ROWLAND UNIFIED SCHOOL DISTRICT
GUIDELINES FOR PARENTS REGARDING
STUDENT FEES, DONATIONS AND FUNDRAISING
The Rowland Unified School District appreciates school-community cooperation to support our various programs. This document is provided as a guide for district staff, parents, community members, and auxiliary organizations, who financially support programs, to ensure legal compliance while providing that support. The intent of these guidelines is to emphasize that the question is not whether schools and their communities can raise money to support programs – they can – but how funds can be raised through lawful means.
The California Constitution mandates that public education be provided to students free of charge, unless a charge is specifically authorized by law for a particular program or activity. This constitutional right of free access encompasses all educational activities, whether curricular or extracurricular, and regardless of whether credit is awarded for the educational activity. The right of free access also prohibits mandated purchases of materials, supplies, equipment or uniforms associated with the activity, as well as the payment of security deposits for access, participation, materials or equipment.

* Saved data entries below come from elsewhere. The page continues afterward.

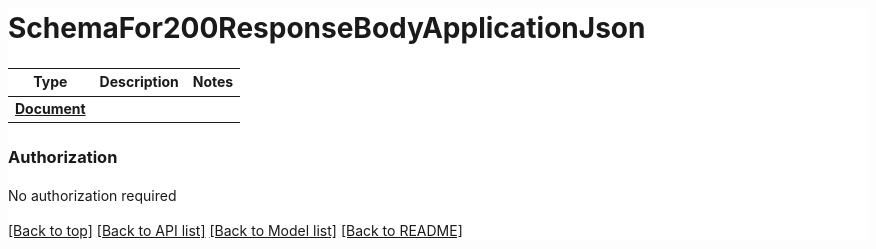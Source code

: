 # SchemaFor200ResponseBodyApplicationJson
Type | Description  | Notes
------------- | ------------- | -------------
[**Document**](../../models/Document.md) |  | 


### Authorization

No authorization required

[[Back to top]](#__pageTop) [[Back to API list]](../../../README.md#documentation-for-api-endpoints) [[Back to Model list]](../../../README.md#documentation-for-models) [[Back to README]](../../../README.md)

Finally, a process that allows for a waiver process for an otherwise mandatory fee, charge or deposit does not render it constitutionally permissible. However, legislation and previous court rulings have provided exceptions to allow for permissible fees.
Permissible Mandatory Fees/Charges/Deposits
The following are specific exceptions to the prohibition on fees, charges and deposits at the kindergarten through 12th grade level (some legal provisions related to child care programs and adult education are not listed here). These fees, charges and deposits are legally permissible because they are specifically permitted by law. (Note: This list is based on legal authorizations, but the inclusion of a permissible fee, charge or deposit on this list does not necessarily mean that District schools currently assess the fee, charge or deposit). The following fees, charges, and deposits are permissible:
Donations and Fundraising
School districts, schools, programs and classes can and do seek and accept donations of funds and property, and this practice is permissible as long as it is truly voluntary and in no way a prerequisite to participation in the program or activity. California law does not allow school districts to charge fees to students for curricular and extracurricular activities. However, schools can no longer afford to fund many of the programs and activities. Therefore, schools may request voluntary donations from parents to offset the costs of these programs. Parents are not required to make donations and all students may participate in extracurricular activities regardless of whether their parents make a donation.
As with donations, school districts, schools, programs and classes can and do engage in fundraising activities and programs, and this practice is also permissible as long as the raising of funds is voluntary. A student who is asked to but does not raise funds may not be denied participation in an educational or extracurricular activity. A requirement to raise funds in order to participate, even if there is no mandated amount to be raised, is the same as requiring a fee. The prohibition on the requirement for an individual student to raise money is to be distinguished from a requirement to attend a fundraising event as an element of participation in an activity, in the same way attendance at practices, games, rehearsals or performances are an expected aspect of participation.